What you will do: Your answer must hold only the lines below from the line containing "ad Sanctum Israhel" through the line containing "exaruit antequam maturesceret", each reproduced exactly.

═════ Dataset entries ═════

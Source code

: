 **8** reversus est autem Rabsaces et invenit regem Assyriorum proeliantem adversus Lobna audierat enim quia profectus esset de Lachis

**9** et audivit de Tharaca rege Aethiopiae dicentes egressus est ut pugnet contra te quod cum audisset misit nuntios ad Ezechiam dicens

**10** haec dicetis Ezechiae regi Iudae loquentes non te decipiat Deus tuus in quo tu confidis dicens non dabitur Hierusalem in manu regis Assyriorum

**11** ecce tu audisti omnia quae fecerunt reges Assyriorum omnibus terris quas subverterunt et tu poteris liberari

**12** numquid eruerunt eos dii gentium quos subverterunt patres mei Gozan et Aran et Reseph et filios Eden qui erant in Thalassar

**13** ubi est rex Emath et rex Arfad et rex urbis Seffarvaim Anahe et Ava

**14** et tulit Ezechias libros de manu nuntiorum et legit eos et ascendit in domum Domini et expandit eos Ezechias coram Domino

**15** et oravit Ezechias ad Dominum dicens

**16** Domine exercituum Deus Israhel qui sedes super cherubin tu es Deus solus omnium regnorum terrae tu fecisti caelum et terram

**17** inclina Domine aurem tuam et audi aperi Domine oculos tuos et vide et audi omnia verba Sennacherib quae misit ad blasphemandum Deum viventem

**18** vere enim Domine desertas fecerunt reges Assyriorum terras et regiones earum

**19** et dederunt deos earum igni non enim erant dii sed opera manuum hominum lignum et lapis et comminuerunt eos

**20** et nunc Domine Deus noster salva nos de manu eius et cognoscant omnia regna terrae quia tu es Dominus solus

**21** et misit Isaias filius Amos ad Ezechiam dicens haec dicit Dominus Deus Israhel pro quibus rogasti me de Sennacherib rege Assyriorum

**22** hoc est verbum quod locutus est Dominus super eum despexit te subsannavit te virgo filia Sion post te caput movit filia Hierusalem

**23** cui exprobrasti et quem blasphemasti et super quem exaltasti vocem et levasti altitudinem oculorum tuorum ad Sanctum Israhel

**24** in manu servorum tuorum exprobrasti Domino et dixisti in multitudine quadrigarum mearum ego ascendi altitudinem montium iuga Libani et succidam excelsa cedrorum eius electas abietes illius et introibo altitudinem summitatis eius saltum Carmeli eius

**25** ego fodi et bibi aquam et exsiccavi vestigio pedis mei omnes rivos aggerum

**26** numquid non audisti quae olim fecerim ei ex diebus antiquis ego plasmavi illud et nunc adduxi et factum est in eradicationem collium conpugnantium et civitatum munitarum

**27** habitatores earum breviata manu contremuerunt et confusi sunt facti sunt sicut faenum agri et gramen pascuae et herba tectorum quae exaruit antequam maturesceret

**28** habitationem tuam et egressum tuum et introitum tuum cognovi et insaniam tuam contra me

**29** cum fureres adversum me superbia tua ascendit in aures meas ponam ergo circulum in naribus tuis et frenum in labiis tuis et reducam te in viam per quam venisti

═════
═════ Dataset entries ═════

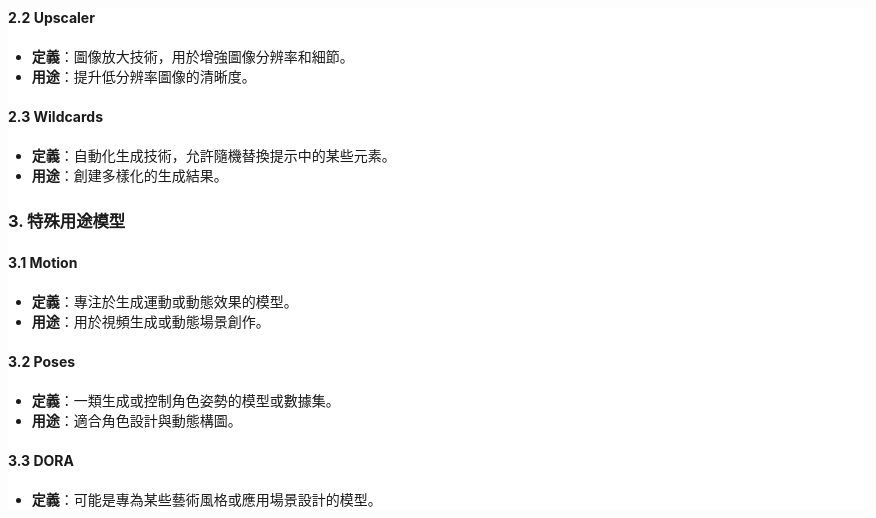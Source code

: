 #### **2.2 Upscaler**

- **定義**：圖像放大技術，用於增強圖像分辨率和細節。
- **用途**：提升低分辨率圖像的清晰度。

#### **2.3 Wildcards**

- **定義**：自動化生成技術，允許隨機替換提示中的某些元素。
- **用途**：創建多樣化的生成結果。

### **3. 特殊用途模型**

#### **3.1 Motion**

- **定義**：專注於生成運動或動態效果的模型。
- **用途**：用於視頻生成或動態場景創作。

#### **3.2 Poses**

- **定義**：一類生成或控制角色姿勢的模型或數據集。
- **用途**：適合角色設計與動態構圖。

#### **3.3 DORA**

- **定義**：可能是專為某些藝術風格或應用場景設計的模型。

═════

Solved problem:
**23** cui exprobrasti et quem blasphemasti et super quem exaltasti vocem et levasti altitudinem oculorum tuorum ad Sanctum Israhel

**24** in manu servorum tuorum exprobrasti Domino et dixisti in multitudine quadrigarum mearum ego ascendi altitudinem montium iuga Libani et succidam excelsa cedrorum eius electas abietes illius et introibo altitudinem summitatis eius saltum Carmeli eius

**25** ego fodi et bibi aquam et exsiccavi vestigio pedis mei omnes rivos aggerum

**26** numquid non audisti quae olim fecerim ei ex diebus antiquis ego plasmavi illud et nunc adduxi et factum est in eradicationem collium conpugnantium et civitatum munitarum

**27** habitatores earum breviata manu contremuerunt et confusi sunt facti sunt sicut faenum agri et gramen pascuae et herba tectorum quae exaruit antequam maturesceret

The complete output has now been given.